Only one stretch of the listing below is wanted: every line from the first to the line containing "items from the bottom of the deque.", set down exactly.

• DATASET RECORDS:

****************

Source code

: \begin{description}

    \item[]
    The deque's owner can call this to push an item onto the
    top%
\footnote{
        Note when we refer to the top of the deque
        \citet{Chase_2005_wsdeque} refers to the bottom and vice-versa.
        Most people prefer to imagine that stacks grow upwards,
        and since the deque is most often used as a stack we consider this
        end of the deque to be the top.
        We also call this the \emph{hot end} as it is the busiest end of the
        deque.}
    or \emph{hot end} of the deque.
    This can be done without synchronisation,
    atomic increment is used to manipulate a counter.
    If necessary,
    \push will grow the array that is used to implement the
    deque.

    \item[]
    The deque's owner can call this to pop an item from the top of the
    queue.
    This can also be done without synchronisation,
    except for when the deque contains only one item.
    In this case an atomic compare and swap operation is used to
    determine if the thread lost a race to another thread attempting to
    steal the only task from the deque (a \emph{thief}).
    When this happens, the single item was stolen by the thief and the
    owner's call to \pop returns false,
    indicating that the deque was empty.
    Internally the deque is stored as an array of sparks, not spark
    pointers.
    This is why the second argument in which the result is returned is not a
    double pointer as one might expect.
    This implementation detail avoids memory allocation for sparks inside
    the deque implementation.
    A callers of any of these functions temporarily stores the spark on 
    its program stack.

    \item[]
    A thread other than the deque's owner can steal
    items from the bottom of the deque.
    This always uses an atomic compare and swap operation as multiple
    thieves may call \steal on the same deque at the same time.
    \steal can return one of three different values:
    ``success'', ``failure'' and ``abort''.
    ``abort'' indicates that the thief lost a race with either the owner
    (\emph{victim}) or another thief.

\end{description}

****************

• ANSWER SECTION:
Source code

: \begin{description}

    \item[]
    The deque's owner can call this to push an item onto the
    top%
\footnote{
        Note when we refer to the top of the deque
        \citet{Chase_2005_wsdeque} refers to the bottom and vice-versa.
        Most people prefer to imagine that stacks grow upwards,
        and since the deque is most often used as a stack we consider this
        end of the deque to be the top.
        We also call this the \emph{hot end} as it is the busiest end of the
        deque.}
    or \emph{hot end} of the deque.
    This can be done without synchronisation,
    atomic increment is used to manipulate a counter.
    If necessary,
    \push will grow the array that is used to implement the
    deque.

    \item[]
    The deque's owner can call this to pop an item from the top of the
    queue.
    This can also be done without synchronisation,
    except for when the deque contains only one item.
    In this case an atomic compare and swap operation is used to
    determine if the thread lost a race to another thread attempting to
    steal the only task from the deque (a \emph{thief}).
    When this happens, the single item was stolen by the thief and the
    owner's call to \pop returns false,
    indicating that the deque was empty.
    Internally the deque is stored as an array of sparks, not spark
    pointers.
    This is why the second argument in which the result is returned is not a
    double pointer as one might expect.
    This implementation detail avoids memory allocation for sparks inside
    the deque implementation.
    A callers of any of these functions temporarily stores the spark on 
    its program stack.

    \item[]
    A thread other than the deque's owner can steal
    items from the bottom of the deque.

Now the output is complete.